* WHAT TO PRODUCE: Among the records below, find each line bearing the word "Sample" and copy it.

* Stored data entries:
--
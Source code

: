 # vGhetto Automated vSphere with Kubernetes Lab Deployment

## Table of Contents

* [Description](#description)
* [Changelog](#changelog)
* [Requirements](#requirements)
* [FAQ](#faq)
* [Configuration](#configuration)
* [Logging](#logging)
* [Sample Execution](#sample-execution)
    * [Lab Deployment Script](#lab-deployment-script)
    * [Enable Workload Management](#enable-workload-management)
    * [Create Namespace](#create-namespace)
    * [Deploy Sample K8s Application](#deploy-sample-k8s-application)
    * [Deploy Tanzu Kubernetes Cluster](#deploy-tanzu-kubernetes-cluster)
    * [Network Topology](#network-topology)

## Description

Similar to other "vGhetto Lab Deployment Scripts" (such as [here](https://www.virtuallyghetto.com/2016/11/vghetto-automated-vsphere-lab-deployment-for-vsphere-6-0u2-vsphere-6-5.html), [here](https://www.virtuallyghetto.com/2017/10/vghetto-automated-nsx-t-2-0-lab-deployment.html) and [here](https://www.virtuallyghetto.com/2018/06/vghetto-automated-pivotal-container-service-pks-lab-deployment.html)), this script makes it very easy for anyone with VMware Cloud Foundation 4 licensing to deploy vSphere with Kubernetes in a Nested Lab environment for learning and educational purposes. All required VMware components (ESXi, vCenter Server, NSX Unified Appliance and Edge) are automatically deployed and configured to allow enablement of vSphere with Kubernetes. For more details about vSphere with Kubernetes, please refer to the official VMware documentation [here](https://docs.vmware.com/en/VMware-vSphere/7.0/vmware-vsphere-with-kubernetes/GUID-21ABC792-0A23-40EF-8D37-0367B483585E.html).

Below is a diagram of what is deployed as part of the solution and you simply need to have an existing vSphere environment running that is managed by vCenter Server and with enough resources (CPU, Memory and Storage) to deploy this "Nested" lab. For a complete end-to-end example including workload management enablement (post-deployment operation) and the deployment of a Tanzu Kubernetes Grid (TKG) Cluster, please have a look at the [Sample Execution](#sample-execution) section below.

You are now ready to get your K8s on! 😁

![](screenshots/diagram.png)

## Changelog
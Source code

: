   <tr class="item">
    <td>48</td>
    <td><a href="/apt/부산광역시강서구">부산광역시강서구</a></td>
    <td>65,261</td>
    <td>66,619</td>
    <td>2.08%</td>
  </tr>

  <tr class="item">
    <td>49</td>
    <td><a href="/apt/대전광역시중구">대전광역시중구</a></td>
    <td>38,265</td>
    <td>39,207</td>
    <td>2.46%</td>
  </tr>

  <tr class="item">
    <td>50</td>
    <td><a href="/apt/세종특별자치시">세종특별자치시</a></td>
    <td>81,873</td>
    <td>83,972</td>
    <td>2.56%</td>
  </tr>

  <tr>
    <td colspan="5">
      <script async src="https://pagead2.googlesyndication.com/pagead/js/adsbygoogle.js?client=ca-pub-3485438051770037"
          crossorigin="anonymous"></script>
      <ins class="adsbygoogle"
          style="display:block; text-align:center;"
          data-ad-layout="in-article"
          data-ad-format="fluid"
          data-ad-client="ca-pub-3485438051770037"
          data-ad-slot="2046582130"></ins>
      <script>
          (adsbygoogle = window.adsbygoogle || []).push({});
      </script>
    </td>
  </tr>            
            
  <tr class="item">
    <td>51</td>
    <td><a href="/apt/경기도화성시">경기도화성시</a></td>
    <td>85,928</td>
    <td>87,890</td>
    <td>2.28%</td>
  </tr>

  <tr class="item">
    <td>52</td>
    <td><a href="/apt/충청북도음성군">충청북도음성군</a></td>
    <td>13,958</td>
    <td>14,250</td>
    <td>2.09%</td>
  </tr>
--
* COMPLETED EXERCISE:
* [Sample Execution](#sample-execution)
    * [Deploy Sample K8s Application](#deploy-sample-k8s-application)
Below is a diagram of what is deployed as part of the solution and you simply need to have an existing vSphere environment running that is managed by vCenter Server and with enough resources (CPU, Memory and Storage) to deploy this "Nested" lab. For a complete end-to-end example including workload management enablement (post-deployment operation) and the deployment of a Tanzu Kubernetes Grid (TKG) Cluster, please have a look at the [Sample Execution](#sample-execution) section below.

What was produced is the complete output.